## Exercise instructions
Count every line below that holds "color". The answer is the number alone.
Data for review Block Start
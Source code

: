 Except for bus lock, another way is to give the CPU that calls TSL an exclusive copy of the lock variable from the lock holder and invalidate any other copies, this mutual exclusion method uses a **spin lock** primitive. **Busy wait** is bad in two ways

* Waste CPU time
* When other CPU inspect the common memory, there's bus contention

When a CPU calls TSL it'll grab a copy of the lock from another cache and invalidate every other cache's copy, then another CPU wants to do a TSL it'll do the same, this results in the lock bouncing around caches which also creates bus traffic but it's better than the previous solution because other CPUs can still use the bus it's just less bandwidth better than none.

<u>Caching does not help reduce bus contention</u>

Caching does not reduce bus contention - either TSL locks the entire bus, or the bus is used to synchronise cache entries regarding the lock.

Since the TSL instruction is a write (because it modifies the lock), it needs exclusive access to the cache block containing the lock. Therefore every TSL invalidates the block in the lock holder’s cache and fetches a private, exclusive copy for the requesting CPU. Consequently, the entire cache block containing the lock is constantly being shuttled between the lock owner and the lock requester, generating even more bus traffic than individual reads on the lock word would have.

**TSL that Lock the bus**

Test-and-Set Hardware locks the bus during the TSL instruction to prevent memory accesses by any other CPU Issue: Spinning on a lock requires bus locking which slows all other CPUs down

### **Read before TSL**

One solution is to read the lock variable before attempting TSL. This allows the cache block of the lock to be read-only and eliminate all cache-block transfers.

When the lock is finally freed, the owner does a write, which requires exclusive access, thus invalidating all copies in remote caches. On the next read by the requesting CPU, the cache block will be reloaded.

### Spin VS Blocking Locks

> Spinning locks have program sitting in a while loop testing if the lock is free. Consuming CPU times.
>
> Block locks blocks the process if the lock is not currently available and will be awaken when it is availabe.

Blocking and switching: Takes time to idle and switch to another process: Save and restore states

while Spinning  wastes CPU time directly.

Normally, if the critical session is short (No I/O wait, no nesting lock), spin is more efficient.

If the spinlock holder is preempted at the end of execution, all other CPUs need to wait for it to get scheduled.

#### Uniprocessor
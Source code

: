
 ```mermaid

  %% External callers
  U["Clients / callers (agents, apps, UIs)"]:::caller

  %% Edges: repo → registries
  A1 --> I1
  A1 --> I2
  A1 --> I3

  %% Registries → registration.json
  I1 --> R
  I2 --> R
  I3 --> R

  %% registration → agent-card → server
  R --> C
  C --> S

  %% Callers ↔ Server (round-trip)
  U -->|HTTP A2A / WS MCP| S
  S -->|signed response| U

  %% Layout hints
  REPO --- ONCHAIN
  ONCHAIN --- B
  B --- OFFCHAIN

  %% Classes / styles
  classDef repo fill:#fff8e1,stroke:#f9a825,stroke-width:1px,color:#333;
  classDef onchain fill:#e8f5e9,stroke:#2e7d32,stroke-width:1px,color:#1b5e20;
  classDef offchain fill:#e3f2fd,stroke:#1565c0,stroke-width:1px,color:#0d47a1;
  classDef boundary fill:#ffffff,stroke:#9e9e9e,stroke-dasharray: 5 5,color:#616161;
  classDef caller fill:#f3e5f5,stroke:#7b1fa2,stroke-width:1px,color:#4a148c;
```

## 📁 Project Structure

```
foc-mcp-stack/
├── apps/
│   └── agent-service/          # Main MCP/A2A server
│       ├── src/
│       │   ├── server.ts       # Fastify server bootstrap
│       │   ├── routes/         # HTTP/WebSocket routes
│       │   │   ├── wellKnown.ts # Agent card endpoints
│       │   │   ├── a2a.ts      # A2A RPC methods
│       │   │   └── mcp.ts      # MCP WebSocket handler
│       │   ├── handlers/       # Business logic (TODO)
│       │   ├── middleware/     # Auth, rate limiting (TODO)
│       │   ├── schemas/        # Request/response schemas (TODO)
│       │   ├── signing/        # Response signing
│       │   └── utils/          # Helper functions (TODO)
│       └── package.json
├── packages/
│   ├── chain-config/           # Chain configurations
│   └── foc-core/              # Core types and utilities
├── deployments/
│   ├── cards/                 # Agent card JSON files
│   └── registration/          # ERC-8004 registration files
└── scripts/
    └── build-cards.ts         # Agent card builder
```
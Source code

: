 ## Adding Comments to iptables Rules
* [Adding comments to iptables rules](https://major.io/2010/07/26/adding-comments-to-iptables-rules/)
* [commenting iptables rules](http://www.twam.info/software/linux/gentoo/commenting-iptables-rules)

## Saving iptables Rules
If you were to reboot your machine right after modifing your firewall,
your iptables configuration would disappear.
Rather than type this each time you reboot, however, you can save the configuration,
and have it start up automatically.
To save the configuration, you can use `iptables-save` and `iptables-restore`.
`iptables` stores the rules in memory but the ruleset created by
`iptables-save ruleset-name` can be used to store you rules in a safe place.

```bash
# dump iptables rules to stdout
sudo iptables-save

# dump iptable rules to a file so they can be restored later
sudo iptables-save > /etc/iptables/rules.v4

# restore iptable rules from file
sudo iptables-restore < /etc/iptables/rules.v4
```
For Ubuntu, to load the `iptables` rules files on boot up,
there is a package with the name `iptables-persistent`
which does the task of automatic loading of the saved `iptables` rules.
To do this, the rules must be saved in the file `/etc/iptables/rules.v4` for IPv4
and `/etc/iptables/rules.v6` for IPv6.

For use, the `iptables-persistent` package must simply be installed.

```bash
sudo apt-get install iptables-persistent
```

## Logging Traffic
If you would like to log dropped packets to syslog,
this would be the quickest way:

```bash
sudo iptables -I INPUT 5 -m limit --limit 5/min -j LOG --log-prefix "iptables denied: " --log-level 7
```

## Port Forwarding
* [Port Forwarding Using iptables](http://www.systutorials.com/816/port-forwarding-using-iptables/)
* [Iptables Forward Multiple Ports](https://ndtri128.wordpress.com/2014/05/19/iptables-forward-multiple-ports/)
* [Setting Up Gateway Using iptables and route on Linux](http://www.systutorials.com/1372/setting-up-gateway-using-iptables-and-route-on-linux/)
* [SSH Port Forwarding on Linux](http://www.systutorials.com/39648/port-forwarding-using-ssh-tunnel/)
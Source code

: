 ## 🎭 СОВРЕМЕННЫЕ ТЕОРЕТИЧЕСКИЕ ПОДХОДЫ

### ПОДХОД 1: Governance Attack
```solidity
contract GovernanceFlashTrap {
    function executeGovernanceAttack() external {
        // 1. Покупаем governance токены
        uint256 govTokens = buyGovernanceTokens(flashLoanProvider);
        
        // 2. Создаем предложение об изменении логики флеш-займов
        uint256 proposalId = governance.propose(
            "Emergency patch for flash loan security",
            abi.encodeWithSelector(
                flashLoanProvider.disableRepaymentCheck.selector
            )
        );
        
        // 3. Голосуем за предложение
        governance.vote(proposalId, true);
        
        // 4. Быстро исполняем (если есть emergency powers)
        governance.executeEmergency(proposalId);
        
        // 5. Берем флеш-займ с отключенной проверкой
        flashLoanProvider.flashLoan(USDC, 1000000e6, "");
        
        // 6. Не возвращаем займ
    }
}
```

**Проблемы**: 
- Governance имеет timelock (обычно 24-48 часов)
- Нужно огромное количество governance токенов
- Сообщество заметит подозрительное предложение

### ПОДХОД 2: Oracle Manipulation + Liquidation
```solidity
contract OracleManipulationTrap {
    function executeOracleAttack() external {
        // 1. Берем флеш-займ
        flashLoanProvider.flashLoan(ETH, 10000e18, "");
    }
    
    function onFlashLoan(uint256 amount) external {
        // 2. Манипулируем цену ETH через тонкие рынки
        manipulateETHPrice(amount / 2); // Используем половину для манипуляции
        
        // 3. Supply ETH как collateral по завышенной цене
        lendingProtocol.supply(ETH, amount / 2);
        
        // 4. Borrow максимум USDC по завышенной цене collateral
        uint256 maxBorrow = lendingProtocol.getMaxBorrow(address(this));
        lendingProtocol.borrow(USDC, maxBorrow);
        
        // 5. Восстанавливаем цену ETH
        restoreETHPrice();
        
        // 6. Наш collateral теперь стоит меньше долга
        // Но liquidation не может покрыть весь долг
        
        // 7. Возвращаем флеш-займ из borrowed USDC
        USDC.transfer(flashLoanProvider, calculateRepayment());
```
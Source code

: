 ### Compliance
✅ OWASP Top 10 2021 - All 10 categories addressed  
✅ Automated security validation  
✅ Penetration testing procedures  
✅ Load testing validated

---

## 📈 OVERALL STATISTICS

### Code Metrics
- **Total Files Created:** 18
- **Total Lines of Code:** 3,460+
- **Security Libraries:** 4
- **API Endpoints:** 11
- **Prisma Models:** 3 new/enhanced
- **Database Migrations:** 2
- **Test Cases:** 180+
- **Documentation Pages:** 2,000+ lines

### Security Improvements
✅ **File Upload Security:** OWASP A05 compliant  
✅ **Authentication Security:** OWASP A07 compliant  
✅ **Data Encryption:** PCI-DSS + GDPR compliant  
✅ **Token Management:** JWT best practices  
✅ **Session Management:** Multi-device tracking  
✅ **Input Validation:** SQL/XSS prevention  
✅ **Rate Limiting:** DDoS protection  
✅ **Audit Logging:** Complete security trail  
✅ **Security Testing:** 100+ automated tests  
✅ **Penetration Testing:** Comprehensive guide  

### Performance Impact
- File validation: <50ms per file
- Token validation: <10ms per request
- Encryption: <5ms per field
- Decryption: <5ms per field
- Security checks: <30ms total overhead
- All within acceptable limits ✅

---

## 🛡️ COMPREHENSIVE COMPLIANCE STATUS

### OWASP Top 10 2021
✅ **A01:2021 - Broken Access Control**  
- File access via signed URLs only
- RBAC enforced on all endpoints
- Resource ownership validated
Data for review Block End
## Exercise result
5